Sunday, October 20, 2013

Hezekiah and Us

Then Isaiah said to Hezekiah, "Hear the word of the Lord:  Behold, the days are coming, when all that is in your house, and that which your fathers have stored up till this day, shall be carried to Babylon.  Nothing shall be left, says the Lord.  And some of your own sons, who shall be born to you, shall be taken away, and they shall be eunuchs in the palace of the king of Babylon."  Then Hezekiah said to Isaiah, "The word of the Lord that you have spoken is good."  For he thought, "Why not, if there will be peace and security in my days?"  

Hezekiah was actually one of the good kings in Israel's history.  He walked in the footsteps of his father David.  (Father, as in his ancestor.)  But like David, we still see weaknesses.

Hezekiah had just gotten through showing off his wealth to an envoy from Babylon.  He did not spare showing them anything.  He was showing off.  And pride goes before a fall...

But the fall, in this case, was prophesied to happen years later to his house, his descendants.  The exile into Babylon is here prophesied.  This is surely not good news to receive.  How does he take it?

He seems to take it far too well.  Hezekiah is happy just to realize that it is not going to happen to him.  He breathes a sigh of relief to know that he isn't going to feel the consequences of his pride.  His descendants are out of sight, out of mind.

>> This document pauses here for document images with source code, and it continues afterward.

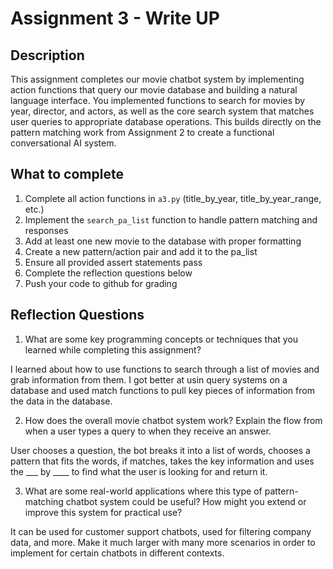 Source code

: # Assignment 3 - Write UP

## Description
This assignment completes our movie chatbot system by implementing action functions that query our movie database and building a natural language interface. You implemented functions to search for movies by year, director, and actors, as well as the core search system that matches user queries to appropriate database operations. This builds directly on the pattern matching work from Assignment 2 to create a functional conversational AI system.

## What to complete
1. Complete all action functions in `a3.py` (title_by_year, title_by_year_range, etc.)
2. Implement the `search_pa_list` function to handle pattern matching and responses  
3. Add at least one new movie to the database with proper formatting
4. Create a new pattern/action pair and add it to the pa_list
5. Ensure all provided assert statements pass
6. Complete the reflection questions below
7. Push your code to github for grading

## Reflection Questions

1. What are some key programming concepts or techniques that you learned while completing this assignment?

I learned about how to use functions to search through a list of movies and grab information from them. I got better at usin query systems on a database and used match functions to pull key pieces of information from the data in the database.

2. How does the overall movie chatbot system work? Explain the flow from when a user types a query to when they receive an answer.

User chooses a question, the bot breaks it into a list of words, chooses a pattern that fits the words, if matches, takes the key information and uses the ___ by ____ to find what the user is looking for and return it. 

3. What are some real-world applications where this type of pattern-matching chatbot system could be useful? How might you extend or improve this system for practical use?

It can be used for customer support chatbots, used for filtering company data, and more. Make it much larger with many more scenarios in order to implement for certain chatbots in different contexts. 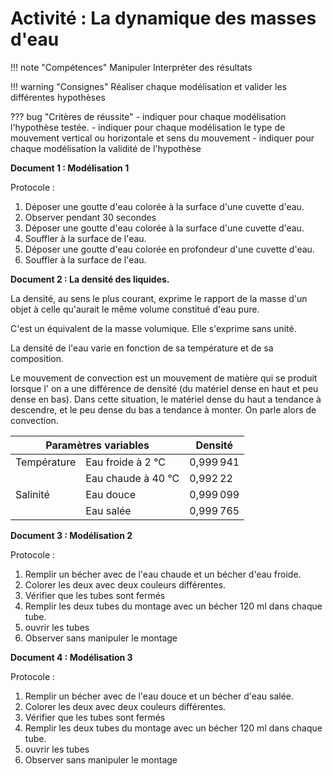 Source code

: # Activité : La dynamique des masses d'eau

!!! note "Compétences"
    Manipuler
    Interpréter des résultats 

!!! warning "Consignes"
    Réaliser chaque modélisation et valider les différentes hypothèses
    
??? bug "Critères de réussite"
    - indiquer pour chaque modélisation l'hypothèse testée.
    - indiquer pour chaque modélisation le type de mouvement vertical ou horizontale et sens du mouvement
    - indiquer pour chaque modélisation la validité de l'hypothèse


**Document 1 : Modélisation 1**

Protocole :

1.  Déposer une goutte d'eau colorée à la surface d'une cuvette d'eau.  
2.  Observer pendant 30 secondes   
3.  Déposer une goutte d'eau colorée à la surface d'une cuvette d'eau.  
4.  Souffler à la surface de l'eau.  
5.  Déposer une goutte d'eau colorée en profondeur d'une cuvette d'eau.  
6.  Souffler à la surface de l'eau.  



**Document 2 : La densité des liquides.**

La densité, au sens le plus courant, exprime le rapport de la masse d'un objet à celle qu'aurait le même volume constitué d'eau pure.

C'est un équivalent de la masse volumique. Elle s'exprime sans unité.

La densité de l'eau varie en fonction de sa température et de sa
composition.

Le mouvement de convection est un mouvement de matière qui se produit
lorsque l' on a une différence de densité (du matériel dense en haut et peu dense en bas). Dans cette situation, le matériel dense du haut a tendance à descendre, et le peu dense du bas a tendance à monter. On
parle alors de convection.

<table>
<thead>
  <tr>
    <th colspan="2">Paramètres variables</th>
    <th>Densité</th>
  </tr>
</thead>
<tbody>
  <tr>
    <td>Température</td>
    <td>Eau froide à 2 °C</td>
    <td>0,999 941</td>
  </tr>
  <tr>
    <td></td>
    <td>Eau chaude à 40 °C</td>
    <td>0,992 22</td>
  </tr>
  <tr>
    <td>Salinité</td>
    <td>Eau douce</td>
    <td>0,999 099</td>
  </tr>
  <tr>
    <td></td>
    <td>Eau salée</td>
    <td>0,999 765</td>
  </tr>
</tbody>
</table>

**Document 3 : Modélisation 2**

Protocole :

1.  Remplir un bécher avec de l'eau chaude et un bécher d'eau froide.
2.  Colorer les deux avec deux couleurs différentes.
3.  Vérifier que les tubes sont fermés
4.  Remplir les deux tubes du montage avec un bécher 120 ml dans chaque tube.
5.  ouvrir les tubes
6.  Observer sans manipuler le montage


**Document 4 : Modélisation 3**

Protocole :

1.  Remplir un bécher avec de l'eau douce et un bécher d'eau salée.
2.  Colorer les deux avec deux couleurs différentes.
3.  Vérifier que les tubes sont fermés
4.  Remplir les deux tubes du montage avec un bécher 120 ml dans chaque tube.
5.  ouvrir les tubes
6.  Observer sans manipuler le montage

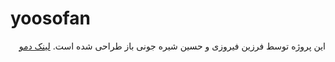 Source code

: # yoosofan

<div dir="rtl">

  این پروژه توسط فرزین فیروزی و حسین شیره جونی باز طراحی شده است.
  [لینک دمو](http://slow-part.surge.sh/)
</div>
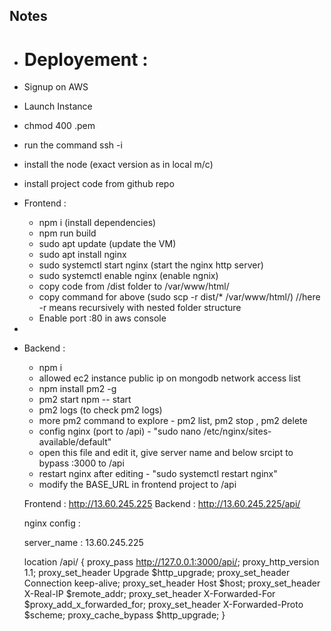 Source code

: ## Notes

- # Deployement :
- Signup on AWS
- Launch Instance
- chmod 400 <secret>.pem
- run the command ssh -i <pem file> <ec2 url>
- install the node (exact version as in local m/c)
- install project code from github repo

- Frontend :
  - npm i (install dependencies)
  - npm run build
  - sudo apt update (update the VM)
  - sudo apt install nginx
  - sudo systemctl start nginx (start the nginx http server)
  - sudo systemctl enable nginx (enable ngnix)
  - copy code from /dist folder to /var/www/html/
  - copy command for above (sudo scp -r dist/\* /var/www/html/) //here -r means recursively with nested folder structure
  - Enable port :80 in aws console
-
- Backend :

  - npm i
  - allowed ec2 instance public ip on mongodb network access list
  - npm install pm2 -g
  - pm2 start npm -- start
  - pm2 logs (to check pm2 logs)
  - more pm2 command to explore - pm2 list, pm2 stop <name>, pm2 delete <name>
  - config nginx (port to /api) - "sudo nano /etc/nginx/sites-available/default"
  - open this file and edit it, give server name and below srcipt to bypass :3000 to /api
  - restart nginx after editing - "sudo systemctl restart nginx"
  - modify the BASE_URL in frontend project to /api

  Frontend : http://13.60.245.225
  Backend : http://13.60.245.225/api/

  nginx config :

  server_name : 13.60.245.225

  location /api/ {
  proxy_pass http://127.0.0.1:3000/api/;
  proxy_http_version 1.1;
  proxy_set_header Upgrade $http_upgrade;
  proxy_set_header Connection keep-alive;
  proxy_set_header Host $host;
  proxy_set_header X-Real-IP $remote_addr;
  proxy_set_header X-Forwarded-For $proxy_add_x_forwarded_for;
  proxy_set_header X-Forwarded-Proto $scheme;
  proxy_cache_bypass $http_upgrade;
  }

I don't follow politics too closely.  But it seems to me that in America we had a boom, we have had a lot of wealth, a lot of pride.  We have flaunted it.  And pride goes before a fall...

But maybe we could take the time to think about future generations.  What sacrifices and what discipline are in order in the present to hand future generations a better America?

And what about the Great Commission?  Many do not know the Gospel.  How could they know without hearing it?  These people become far too easily out-of-sight, out-of-mind for us.  But our love should be for these peoples, not for our own skin or our own comfort.

Jesus bore the curse of the sin of hundreds of generations who were not even born yet, including ours... He thought of those future generations as he shouldered the cross in all that it meant.  For this we should be thankful.

I thought this was just an interesting story from a part of the Bible I don't read very often, 2 Kings 20.